**Exercise:** Output, word for word, the span of lines that starts at the one containing "the different datasets." and ends at the last line of the records.

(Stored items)
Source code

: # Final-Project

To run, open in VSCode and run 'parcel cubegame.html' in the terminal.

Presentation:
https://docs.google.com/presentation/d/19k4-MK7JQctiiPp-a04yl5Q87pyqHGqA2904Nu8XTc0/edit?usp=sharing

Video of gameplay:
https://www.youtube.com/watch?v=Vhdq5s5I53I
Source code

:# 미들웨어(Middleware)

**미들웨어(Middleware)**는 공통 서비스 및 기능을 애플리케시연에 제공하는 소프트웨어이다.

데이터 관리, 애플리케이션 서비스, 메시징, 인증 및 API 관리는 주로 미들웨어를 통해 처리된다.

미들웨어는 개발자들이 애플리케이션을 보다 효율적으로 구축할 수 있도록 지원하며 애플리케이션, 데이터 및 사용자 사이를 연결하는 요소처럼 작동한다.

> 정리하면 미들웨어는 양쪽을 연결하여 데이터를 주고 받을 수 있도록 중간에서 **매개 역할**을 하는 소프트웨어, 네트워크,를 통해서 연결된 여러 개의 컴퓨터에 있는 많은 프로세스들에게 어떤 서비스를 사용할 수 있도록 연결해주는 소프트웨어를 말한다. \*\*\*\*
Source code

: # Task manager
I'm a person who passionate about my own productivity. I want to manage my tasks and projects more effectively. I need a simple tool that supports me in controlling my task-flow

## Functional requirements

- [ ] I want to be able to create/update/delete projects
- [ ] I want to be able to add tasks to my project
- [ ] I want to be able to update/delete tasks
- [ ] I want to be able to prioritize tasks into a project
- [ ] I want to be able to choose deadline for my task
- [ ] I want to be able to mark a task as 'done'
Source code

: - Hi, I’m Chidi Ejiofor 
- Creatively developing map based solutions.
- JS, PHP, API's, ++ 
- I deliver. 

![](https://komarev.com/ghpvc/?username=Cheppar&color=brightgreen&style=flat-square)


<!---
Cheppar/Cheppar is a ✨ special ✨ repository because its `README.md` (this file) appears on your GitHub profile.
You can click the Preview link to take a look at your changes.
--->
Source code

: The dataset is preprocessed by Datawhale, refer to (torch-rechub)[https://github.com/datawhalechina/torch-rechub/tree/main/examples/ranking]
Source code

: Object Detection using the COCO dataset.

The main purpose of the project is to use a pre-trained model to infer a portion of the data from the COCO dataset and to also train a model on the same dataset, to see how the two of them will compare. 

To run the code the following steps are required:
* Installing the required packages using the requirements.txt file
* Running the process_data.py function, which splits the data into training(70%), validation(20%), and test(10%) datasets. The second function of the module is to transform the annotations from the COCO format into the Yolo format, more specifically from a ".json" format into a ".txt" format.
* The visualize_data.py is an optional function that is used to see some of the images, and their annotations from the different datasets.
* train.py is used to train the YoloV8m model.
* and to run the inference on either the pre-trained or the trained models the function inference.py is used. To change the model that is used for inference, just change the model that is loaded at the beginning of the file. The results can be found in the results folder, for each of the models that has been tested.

**Result for this task:**
* The visualize_data.py is an optional function that is used to see some of the images, and their annotations from the different datasets.
* train.py is used to train the YoloV8m model.
* and to run the inference on either the pre-trained or the trained models the function inference.py is used. To change the model that is used for inference, just change the model that is loaded at the beginning of the file. The results can be found in the results folder, for each of the models that has been tested.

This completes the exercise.